Pattern D: Feedback Loop

Shell → Collect → Claude (score + filter) → Act → Log results → [wait] → Shell reads logs → Collect → Claude (score with history) → ...

Best for: Ongoing optimization workflows where each run should learn from previous runs. The shell maintains a log of past decisions and outcomes, and feeds them back to Claude as context on subsequent runs.

Examples: A/B testing content strategies, lead scoring with win/loss feedback, adaptive outreach sequences, quality improvement loops.

When to use:

  • Performance should improve over time
  • You have a feedback signal (open rates, conversion, engagement, human ratings)
  • The agent runs repeatedly on similar data

Present your recommendation to the user:

"Based on your workflow, I recommend Pattern {X}: {Name}. Here's why: {1-2 sentence justification}. Does this feel right, or should we look at an alternative?"

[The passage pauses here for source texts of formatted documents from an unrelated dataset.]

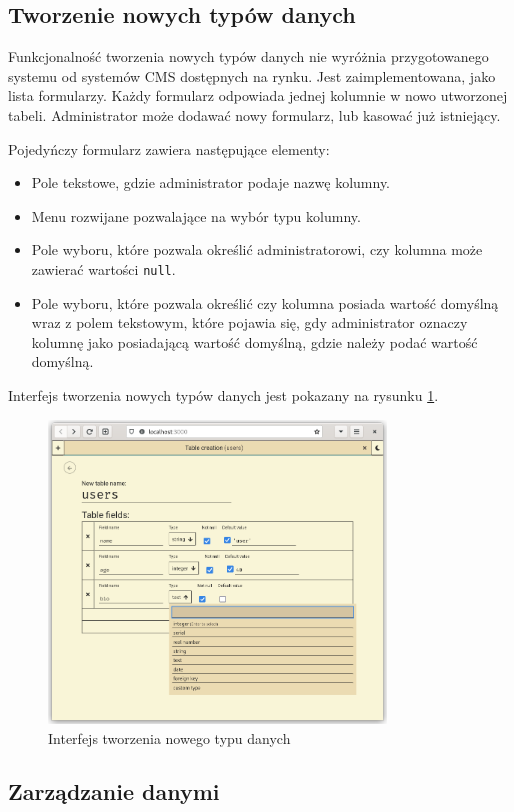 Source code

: \subsection{Tworzenie nowych typów danych}

Funkcjonalność tworzenia nowych typów danych nie wyróżnia przygotowanego systemu
od systemów CMS dostępnych na rynku. Jest zaimplementowana, jako lista
formularzy. Każdy formularz odpowiada jednej kolumnie w nowo utworzonej tabeli.
Administrator może dodawać nowy formularz, lub kasować już istniejący.

Pojedyńczy formularz zawiera następujące elementy:

\begin{itemize}

    \item Pole tekstowe, gdzie administrator podaje nazwę kolumny.

    \item Menu rozwijane pozwalające na wybór typu kolumny.

    \item Pole wyboru, które pozwala określić administratorowi, czy kolumna może
    zawierać wartości \verb|null|.

    \item Pole wyboru, które pozwala określić czy kolumna posiada wartość
    domyślną wraz z polem tekstowym, które pojawia się, gdy administrator
    oznaczy kolumnę jako posiadającą wartość domyślną, gdzie należy podać
    wartość domyślną.

\end{itemize}

Interfejs tworzenia nowych typów danych jest pokazany na rysunku \ref{tableCreationFigure}.

\begin{figure}[h]
    \centering
    \includegraphics[width=0.8\textwidth]{./img/table_creation.png}
    \caption{Interfejs tworzenia nowego typu danych}
    \label{tableCreationFigure}
\end{figure}

\subsection{Zarządzanie danymi}
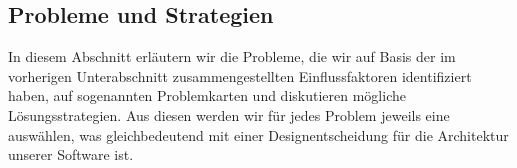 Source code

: \documentclass[enabledeprecatedfontcommands,fontsize=12pt,paper=a4,twoside,parskip=half]{scrartcl}
\newcounter{issue}
\newcounter{strategie}%
\begin{document}
\clearpage

\subsection{Probleme und Strategien}
\label{sec:strategien}







In diesem Abschnitt erläutern wir die Probleme, die wir auf Basis der im vorherigen Unterabschnitt zusammengestellten Einflussfaktoren identifiziert haben, auf sogenannten Problemkarten und diskutieren mögliche Lösungsstrategien. Aus diesen werden wir für jedes Problem jeweils eine auswählen, was gleichbedeutend mit einer Designentscheidung für die Architektur unserer Software ist.
\end{document}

Wait for confirmation before proceeding.


Step 3 — Component Design

For the confirmed pattern, design each of the four components below. Present the designs to the user as you go. Do not write files yet — this step is about design, not output.


3A: Shell Wrapper Design

The shell wrapper is the backbone. It handles everything deterministic. Design it with these sections:

Environment Setup

  • Source API keys from environment variables (never hardcode secrets)
  • Define paths (log directory, temp directory, prompt file, config file)
  • Create directories if they don't exist
  • Set timestamp for the current run

Gate Check (prevents double-runs)

GATE_FILE="logs/${AGENT_NAME}_last_run.txt"
MIN_HOURS_BETWEEN_RUNS=44  # adjust per agent

if [ -f "$GATE_FILE" ]; then
    last_run=$(cat "$GATE_FILE")
    now=$(date +%s)
    hours_since=$(( (now - last_run) / 3600 ))
    if [ "$hours_since" -lt "$MIN_HOURS_BETWEEN_RUNS" ]; then
        echo "Gate check: only ${hours_since}h since last run (min: ${MIN_HOURS_BETWEEN_RUNS}h). Skipping."
        exit 0
    fi
fi

Data Acquisition

  • API calls using
    curl
    with error handling
  • Write raw responses to temp files (NEVER store API responses in shell variables — they often contain unescaped control characters that break the shell)
  • Validate that the response is not empty or an error

Data Preprocessing

  • Strip JSON to essential fields before sending to Claude. This is the single biggest cost optimization. Example: a raw API response might be 12KB per item. After stripping to the 8-10 fields Claude actually needs, it drops to ~750 bytes per item — a 94% reduction in input tokens.
  • Use a small Python or jq script to do the stripping. Write the stripped data to a new temp file.

Claude Invocation

  • Pipe the prompt file to Claude:
    cat "$PROMPT_FILE" | claude -p --model {model} --max-turns {turns} --allowedTools {tools}
  • NEVER use
    claude -p "$(cat ...)"
    — this hits shell ARG_MAX limits with large prompts (150+ items)
  • Pass the scraped data path as a section in the prompt file, or prepend it to the prompt

Budget Tracking

SPEND_LOG="logs/apify_spend_${AGENT_NAME}.json"
# After each API call, log the cost
# Between batches, check cumulative spend against the daily cap

Logging and Cleanup

  • Log start time, end time, items processed, items passed to Claude, and estimated cost
  • Update the gate file with the current timestamp
  • Clean up temp files

Error Handling

  • If the API call fails (non-200 status), log the error and exit with a non-zero code
  • If Claude returns an error, log it and exit
  • If the data is empty (nothing to process), log "no data" and exit cleanly (code 0)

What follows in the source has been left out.